### Requirement
Without changing a single word, set down all of the records.

### Extracted entries
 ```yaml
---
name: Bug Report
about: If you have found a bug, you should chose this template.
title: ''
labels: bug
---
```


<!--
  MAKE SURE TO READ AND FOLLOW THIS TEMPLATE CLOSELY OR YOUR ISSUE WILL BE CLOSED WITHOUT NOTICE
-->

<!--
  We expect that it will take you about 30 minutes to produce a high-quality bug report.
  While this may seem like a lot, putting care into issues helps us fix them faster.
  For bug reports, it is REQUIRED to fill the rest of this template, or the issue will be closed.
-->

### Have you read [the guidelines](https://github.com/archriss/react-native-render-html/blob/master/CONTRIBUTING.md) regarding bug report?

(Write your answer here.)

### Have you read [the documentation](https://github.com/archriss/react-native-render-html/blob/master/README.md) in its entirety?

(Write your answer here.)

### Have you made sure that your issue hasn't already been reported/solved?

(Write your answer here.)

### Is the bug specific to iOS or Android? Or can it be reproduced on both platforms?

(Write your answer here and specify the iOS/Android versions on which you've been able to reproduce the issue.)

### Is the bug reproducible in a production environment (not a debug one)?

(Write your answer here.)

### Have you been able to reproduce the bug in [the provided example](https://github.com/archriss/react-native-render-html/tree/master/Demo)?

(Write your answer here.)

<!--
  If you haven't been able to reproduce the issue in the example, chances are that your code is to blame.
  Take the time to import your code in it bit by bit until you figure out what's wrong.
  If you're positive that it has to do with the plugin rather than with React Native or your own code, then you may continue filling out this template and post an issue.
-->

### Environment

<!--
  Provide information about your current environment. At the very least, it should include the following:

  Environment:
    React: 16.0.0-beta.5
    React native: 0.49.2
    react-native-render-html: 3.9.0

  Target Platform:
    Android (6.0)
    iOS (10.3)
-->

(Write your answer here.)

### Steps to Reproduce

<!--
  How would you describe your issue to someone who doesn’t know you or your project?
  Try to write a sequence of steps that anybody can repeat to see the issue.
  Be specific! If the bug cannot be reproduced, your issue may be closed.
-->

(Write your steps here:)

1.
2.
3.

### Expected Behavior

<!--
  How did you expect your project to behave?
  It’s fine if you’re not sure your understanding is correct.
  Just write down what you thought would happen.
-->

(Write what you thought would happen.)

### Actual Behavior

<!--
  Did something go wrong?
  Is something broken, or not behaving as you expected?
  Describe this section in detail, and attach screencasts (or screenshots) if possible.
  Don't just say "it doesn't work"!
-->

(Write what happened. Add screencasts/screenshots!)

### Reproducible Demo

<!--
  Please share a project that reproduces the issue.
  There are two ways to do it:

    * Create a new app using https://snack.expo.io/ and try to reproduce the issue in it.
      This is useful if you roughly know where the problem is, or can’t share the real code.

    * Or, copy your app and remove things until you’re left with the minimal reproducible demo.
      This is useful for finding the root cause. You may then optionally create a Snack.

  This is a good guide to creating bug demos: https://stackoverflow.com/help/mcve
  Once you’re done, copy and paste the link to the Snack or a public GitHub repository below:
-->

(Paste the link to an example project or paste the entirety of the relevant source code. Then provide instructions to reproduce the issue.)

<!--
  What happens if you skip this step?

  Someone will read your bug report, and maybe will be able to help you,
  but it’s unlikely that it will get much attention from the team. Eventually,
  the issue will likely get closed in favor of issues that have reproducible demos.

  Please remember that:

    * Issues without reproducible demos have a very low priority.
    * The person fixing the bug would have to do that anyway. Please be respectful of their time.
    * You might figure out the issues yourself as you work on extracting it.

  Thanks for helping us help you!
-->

### Written answer
 ```yaml
---
name: Bug Report
about: If you have found a bug, you should chose this template.
title: ''
labels: bug
---
```


<!--
  MAKE SURE TO READ AND FOLLOW THIS TEMPLATE CLOSELY OR YOUR ISSUE WILL BE CLOSED WITHOUT NOTICE
-->

<!--
  We expect that it will take you about 30 minutes to produce a high-quality bug report.
  While this may seem like a lot, putting care into issues helps us fix them faster.
  For bug reports, it is REQUIRED to fill the rest of this template, or the issue will be closed.
-->

### Have you read [the guidelines](https://github.com/archriss/react-native-render-html/blob/master/CONTRIBUTING.md) regarding bug report?

(Write your answer here.)

### Have you read [the documentation](https://github.com/archriss/react-native-render-html/blob/master/README.md) in its entirety?

(Write your answer here.)

### Have you made sure that your issue hasn't already been reported/solved?

(Write your answer here.)

### Is the bug specific to iOS or Android? Or can it be reproduced on both platforms?

(Write your answer here and specify the iOS/Android versions on which you've been able to reproduce the issue.)

### Is the bug reproducible in a production environment (not a debug one)?

(Write your answer here.)

### Have you been able to reproduce the bug in [the provided example](https://github.com/archriss/react-native-render-html/tree/master/Demo)?

(Write your answer here.)

<!--
  If you haven't been able to reproduce the issue in the example, chances are that your code is to blame.
  Take the time to import your code in it bit by bit until you figure out what's wrong.
  If you're positive that it has to do with the plugin rather than with React Native or your own code, then you may continue filling out this template and post an issue.
-->

### Environment

<!--
  Provide information about your current environment. At the very least, it should include the following:

  Environment:
    React: 16.0.0-beta.5
    React native: 0.49.2
    react-native-render-html: 3.9.0

  Target Platform:
    Android (6.0)
    iOS (10.3)
-->

(Write your answer here.)

### Steps to Reproduce

<!--
  How would you describe your issue to someone who doesn’t know you or your project?
  Try to write a sequence of steps that anybody can repeat to see the issue.
  Be specific! If the bug cannot be reproduced, your issue may be closed.
-->

(Write your steps here:)

1.
2.
3.

### Expected Behavior

<!--
  How did you expect your project to behave?
  It’s fine if you’re not sure your understanding is correct.
  Just write down what you thought would happen.
-->

(Write what you thought would happen.)

### Actual Behavior

<!--
  Did something go wrong?
  Is something broken, or not behaving as you expected?
  Describe this section in detail, and attach screencasts (or screenshots) if possible.
  Don't just say "it doesn't work"!
-->

(Write what happened. Add screencasts/screenshots!)

### Reproducible Demo

<!--
  Please share a project that reproduces the issue.
  There are two ways to do it:

    * Create a new app using https://snack.expo.io/ and try to reproduce the issue in it.
      This is useful if you roughly know where the problem is, or can’t share the real code.

    * Or, copy your app and remove things until you’re left with the minimal reproducible demo.
      This is useful for finding the root cause. You may then optionally create a Snack.

  This is a good guide to creating bug demos: https://stackoverflow.com/help/mcve
  Once you’re done, copy and paste the link to the Snack or a public GitHub repository below:
-->

(Paste the link to an example project or paste the entirety of the relevant source code. Then provide instructions to reproduce the issue.)

<!--
  What happens if you skip this step?

  Someone will read your bug report, and maybe will be able to help you,
  but it’s unlikely that it will get much attention from the team. Eventually,
  the issue will likely get closed in favor of issues that have reproducible demos.

  Please remember that:

    * Issues without reproducible demos have a very low priority.
    * The person fixing the bug would have to do that anyway. Please be respectful of their time.
    * You might figure out the issues yourself as you work on extracting it.

  Thanks for helping us help you!
-->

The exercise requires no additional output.